# Your instructions
In the entries that follow, find the word "améliorations" and report each line it is on.

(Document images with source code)
+++
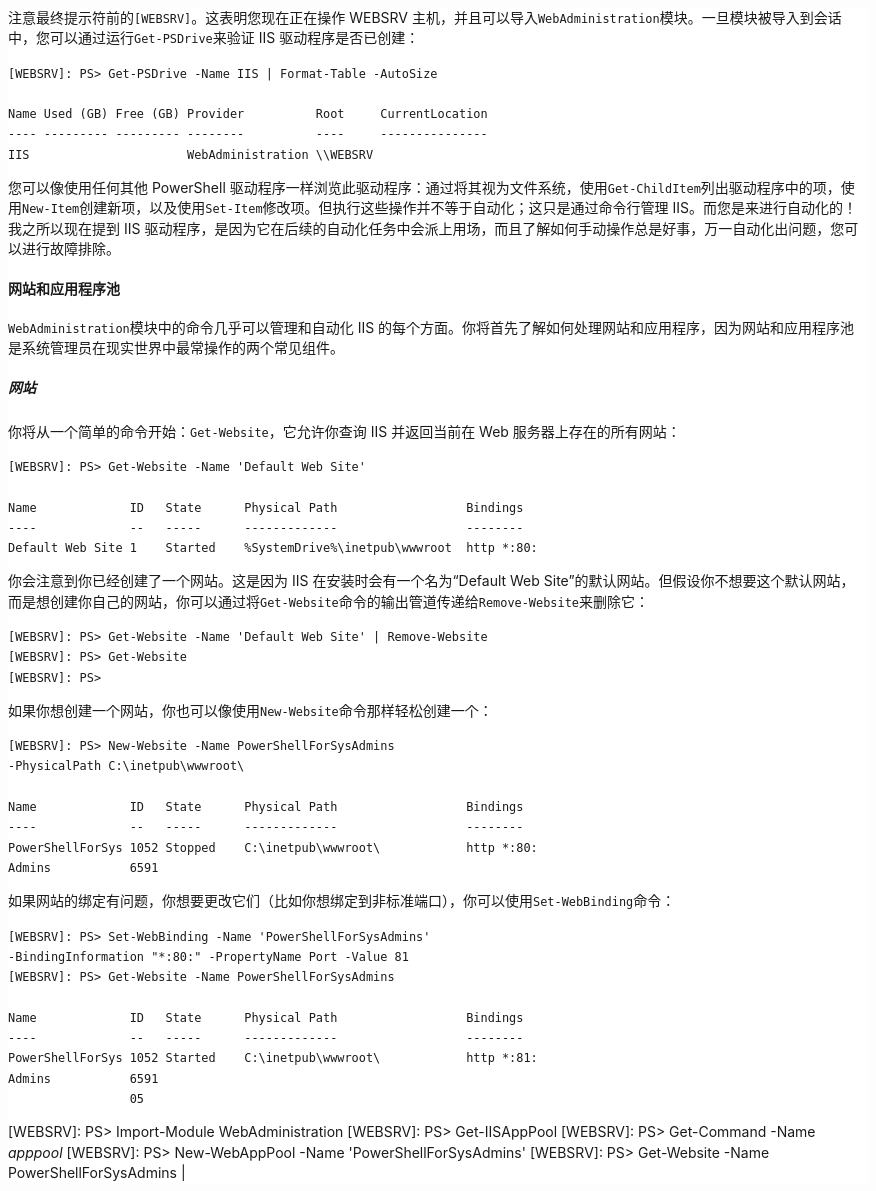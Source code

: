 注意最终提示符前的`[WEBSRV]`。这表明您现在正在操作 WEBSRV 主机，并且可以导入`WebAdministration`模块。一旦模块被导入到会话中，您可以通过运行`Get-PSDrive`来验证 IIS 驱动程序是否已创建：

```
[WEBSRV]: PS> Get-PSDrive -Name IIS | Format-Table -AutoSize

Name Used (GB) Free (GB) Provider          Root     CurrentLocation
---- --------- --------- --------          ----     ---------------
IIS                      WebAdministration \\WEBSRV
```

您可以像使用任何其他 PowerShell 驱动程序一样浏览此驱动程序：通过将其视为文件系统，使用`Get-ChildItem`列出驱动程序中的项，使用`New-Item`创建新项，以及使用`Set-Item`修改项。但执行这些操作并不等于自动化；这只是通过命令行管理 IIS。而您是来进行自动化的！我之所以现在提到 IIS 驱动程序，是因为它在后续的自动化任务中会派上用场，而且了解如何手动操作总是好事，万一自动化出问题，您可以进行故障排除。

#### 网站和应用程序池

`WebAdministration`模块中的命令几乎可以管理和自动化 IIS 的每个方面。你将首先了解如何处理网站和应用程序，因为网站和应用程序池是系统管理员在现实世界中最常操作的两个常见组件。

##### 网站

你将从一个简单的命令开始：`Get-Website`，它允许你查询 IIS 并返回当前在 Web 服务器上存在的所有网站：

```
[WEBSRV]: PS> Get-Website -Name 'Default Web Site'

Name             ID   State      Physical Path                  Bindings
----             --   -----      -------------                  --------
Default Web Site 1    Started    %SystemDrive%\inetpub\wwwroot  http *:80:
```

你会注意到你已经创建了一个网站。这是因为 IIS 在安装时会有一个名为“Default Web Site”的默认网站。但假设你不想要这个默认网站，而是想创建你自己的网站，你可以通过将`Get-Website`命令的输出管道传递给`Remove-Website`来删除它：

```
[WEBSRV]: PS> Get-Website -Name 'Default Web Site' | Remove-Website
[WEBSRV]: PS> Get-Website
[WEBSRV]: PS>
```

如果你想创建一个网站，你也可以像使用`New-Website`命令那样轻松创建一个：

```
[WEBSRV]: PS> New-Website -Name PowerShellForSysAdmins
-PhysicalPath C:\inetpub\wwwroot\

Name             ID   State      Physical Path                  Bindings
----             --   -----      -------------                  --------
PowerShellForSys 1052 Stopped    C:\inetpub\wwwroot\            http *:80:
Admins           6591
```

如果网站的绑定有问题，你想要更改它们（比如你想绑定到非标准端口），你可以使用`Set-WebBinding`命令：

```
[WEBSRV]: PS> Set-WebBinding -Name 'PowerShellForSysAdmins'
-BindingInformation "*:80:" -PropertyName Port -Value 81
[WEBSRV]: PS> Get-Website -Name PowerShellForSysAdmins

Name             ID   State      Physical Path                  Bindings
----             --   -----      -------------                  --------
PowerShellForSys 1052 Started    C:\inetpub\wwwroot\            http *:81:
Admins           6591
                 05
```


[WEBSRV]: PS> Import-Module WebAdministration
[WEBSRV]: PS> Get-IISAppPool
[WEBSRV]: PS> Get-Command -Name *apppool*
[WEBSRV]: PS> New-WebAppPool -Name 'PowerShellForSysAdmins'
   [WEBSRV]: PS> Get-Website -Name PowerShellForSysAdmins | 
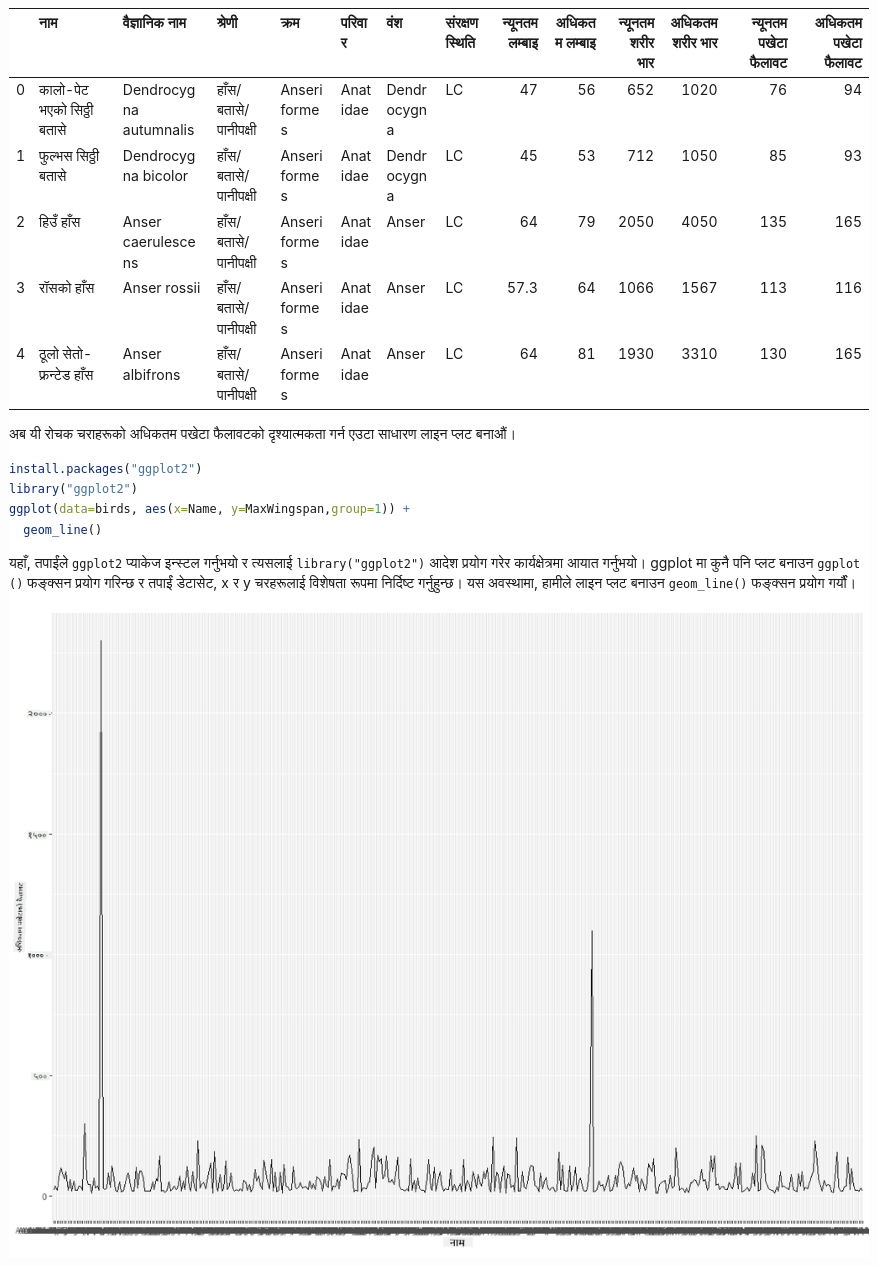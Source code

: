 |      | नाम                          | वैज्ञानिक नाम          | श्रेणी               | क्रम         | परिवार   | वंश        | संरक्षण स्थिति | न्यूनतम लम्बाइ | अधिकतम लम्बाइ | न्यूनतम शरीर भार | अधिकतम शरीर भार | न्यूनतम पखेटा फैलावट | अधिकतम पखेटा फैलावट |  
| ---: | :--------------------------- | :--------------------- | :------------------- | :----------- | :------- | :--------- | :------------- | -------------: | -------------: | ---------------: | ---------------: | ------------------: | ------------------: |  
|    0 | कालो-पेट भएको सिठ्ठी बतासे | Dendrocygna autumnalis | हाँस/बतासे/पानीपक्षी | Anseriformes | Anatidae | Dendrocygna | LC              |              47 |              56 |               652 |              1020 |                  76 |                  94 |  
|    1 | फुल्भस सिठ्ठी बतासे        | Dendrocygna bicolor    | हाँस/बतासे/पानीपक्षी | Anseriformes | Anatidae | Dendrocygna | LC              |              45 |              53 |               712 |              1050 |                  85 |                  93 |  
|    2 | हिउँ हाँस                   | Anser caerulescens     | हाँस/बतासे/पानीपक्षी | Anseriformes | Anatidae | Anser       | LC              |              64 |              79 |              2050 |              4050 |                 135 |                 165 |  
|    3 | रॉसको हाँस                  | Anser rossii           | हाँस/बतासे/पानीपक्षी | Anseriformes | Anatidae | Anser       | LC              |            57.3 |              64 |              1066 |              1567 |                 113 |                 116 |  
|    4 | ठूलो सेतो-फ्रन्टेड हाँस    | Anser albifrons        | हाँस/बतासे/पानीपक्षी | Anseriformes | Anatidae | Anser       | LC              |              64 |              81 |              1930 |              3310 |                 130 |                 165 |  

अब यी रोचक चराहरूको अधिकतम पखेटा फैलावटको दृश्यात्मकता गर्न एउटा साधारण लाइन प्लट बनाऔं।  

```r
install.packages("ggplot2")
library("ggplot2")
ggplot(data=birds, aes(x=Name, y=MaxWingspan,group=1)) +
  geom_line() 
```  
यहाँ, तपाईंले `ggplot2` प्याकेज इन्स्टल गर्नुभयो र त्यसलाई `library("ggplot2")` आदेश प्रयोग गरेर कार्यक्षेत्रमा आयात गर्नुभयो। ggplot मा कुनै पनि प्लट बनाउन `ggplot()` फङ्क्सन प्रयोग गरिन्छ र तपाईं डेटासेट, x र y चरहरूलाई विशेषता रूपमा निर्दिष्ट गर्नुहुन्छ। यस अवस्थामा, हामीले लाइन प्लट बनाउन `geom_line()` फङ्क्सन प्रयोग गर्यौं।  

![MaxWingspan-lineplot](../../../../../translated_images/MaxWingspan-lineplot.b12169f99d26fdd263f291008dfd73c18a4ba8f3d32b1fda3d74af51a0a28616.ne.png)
+++
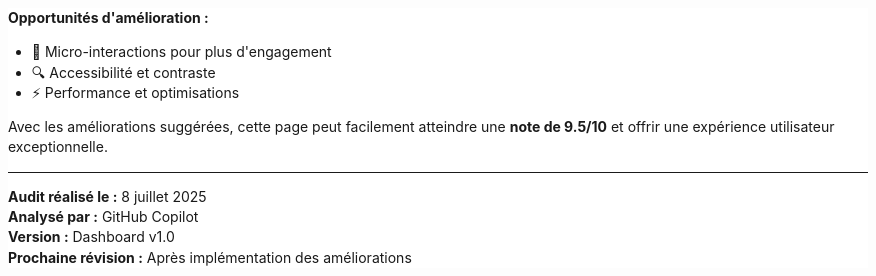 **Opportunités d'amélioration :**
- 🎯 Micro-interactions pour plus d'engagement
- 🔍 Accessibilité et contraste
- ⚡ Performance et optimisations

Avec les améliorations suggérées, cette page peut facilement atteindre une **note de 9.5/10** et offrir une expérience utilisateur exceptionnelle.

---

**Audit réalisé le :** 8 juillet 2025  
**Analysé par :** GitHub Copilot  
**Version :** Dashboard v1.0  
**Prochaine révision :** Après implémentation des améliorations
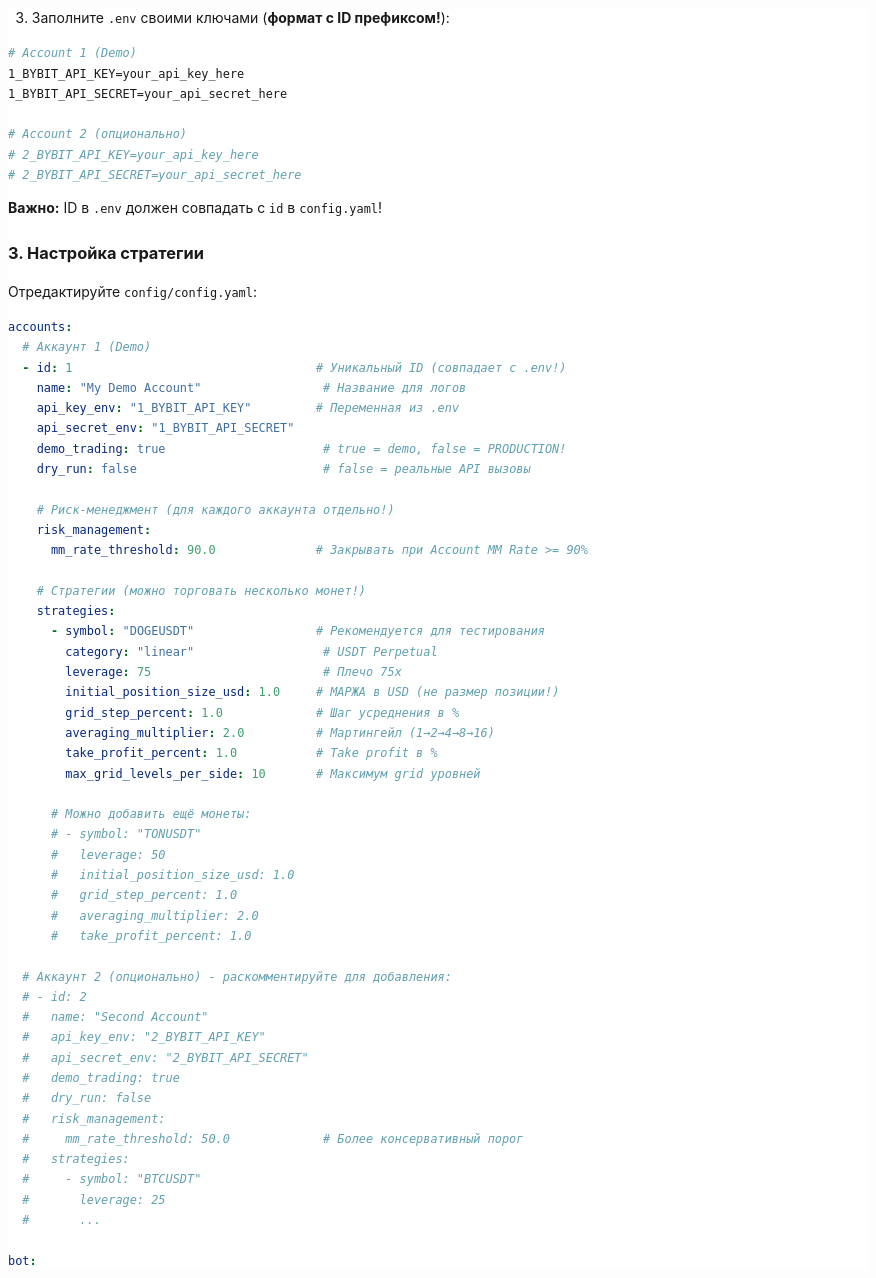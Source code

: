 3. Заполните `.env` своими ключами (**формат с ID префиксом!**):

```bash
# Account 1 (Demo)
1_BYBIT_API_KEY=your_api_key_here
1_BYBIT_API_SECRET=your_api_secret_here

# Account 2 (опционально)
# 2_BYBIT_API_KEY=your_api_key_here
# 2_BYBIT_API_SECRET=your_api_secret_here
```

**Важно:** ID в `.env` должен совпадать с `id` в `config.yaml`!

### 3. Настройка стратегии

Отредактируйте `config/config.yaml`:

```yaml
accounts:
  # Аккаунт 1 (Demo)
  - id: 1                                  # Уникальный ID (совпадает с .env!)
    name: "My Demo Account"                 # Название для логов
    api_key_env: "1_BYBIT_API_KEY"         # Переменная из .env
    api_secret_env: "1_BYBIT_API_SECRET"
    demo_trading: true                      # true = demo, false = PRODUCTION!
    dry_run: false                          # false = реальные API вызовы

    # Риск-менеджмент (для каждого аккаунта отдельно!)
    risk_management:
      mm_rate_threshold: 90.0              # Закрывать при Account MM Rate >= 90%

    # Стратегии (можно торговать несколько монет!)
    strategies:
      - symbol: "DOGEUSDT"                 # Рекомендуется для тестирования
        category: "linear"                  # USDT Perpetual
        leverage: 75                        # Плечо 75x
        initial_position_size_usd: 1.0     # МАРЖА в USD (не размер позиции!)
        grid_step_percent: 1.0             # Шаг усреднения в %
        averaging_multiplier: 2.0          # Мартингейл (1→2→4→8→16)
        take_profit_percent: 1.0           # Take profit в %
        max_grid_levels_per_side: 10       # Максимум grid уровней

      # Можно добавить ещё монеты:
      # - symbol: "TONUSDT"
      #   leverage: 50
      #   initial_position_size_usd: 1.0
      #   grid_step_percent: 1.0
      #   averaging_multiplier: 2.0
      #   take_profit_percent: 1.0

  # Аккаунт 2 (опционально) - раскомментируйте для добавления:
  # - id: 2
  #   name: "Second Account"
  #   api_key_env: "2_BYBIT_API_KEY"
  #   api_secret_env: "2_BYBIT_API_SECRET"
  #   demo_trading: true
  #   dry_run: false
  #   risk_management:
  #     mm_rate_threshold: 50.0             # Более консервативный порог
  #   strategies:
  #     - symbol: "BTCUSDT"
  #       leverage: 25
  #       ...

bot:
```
+++
# Written response
Avec les améliorations suggérées, cette page peut facilement atteindre une **note de 9.5/10** et offrir une expérience utilisateur exceptionnelle.
**Prochaine révision :** Après implémentation des améliorations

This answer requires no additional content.